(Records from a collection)
:::
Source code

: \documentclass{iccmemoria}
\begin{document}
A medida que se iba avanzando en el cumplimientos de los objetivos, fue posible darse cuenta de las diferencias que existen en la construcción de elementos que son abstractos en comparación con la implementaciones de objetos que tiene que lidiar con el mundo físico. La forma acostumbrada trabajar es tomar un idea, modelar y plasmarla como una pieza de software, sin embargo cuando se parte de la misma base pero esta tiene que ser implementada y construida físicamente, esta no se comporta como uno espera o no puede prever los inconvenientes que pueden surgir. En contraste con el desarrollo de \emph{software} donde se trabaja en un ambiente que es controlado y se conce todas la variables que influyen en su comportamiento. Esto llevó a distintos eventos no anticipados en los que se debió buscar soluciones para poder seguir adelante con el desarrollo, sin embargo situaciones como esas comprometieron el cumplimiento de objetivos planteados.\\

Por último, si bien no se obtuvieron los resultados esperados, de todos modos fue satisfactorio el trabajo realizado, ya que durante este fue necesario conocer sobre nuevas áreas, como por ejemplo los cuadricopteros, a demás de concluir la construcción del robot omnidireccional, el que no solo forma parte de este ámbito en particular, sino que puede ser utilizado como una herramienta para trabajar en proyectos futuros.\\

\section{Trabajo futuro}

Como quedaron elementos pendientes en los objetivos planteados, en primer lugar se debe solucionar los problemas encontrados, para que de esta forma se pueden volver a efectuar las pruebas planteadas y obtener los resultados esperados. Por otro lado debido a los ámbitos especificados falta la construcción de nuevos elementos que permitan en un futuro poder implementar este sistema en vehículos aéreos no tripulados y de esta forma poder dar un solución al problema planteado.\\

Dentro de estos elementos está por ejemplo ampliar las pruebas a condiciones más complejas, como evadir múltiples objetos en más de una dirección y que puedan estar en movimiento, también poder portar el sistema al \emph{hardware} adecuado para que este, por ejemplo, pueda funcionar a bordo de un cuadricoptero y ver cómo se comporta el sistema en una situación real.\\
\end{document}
:::
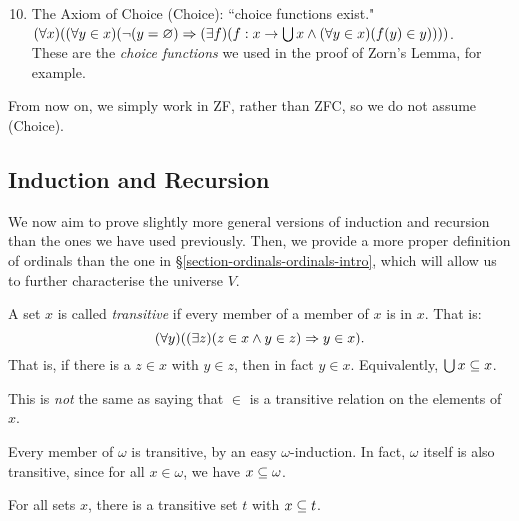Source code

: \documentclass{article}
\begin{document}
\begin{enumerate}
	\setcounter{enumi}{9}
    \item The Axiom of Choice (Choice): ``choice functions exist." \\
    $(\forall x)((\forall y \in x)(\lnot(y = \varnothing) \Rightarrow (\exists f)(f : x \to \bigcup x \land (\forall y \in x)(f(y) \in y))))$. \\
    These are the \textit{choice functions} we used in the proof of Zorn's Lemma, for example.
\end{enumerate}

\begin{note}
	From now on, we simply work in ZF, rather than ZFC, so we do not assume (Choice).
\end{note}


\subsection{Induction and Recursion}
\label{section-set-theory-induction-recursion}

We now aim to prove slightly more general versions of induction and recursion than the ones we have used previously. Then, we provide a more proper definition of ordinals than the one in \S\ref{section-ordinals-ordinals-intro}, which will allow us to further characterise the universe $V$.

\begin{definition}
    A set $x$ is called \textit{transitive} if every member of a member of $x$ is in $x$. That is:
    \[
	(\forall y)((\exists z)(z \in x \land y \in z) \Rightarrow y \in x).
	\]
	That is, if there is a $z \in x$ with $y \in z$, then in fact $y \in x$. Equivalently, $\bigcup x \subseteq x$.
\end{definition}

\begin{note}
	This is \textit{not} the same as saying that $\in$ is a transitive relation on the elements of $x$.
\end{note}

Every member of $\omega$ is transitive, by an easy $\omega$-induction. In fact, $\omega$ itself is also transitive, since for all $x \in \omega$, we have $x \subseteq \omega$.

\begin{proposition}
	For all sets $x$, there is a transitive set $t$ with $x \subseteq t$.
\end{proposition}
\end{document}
:::
- [Task description]: Pick out the lines above containing the word "begin", then copy them.

- [Solution to this task]:
\begin{document}
\begin{document}
\begin{enumerate}
\begin{note}
\begin{definition}
\begin{note}
\begin{proposition}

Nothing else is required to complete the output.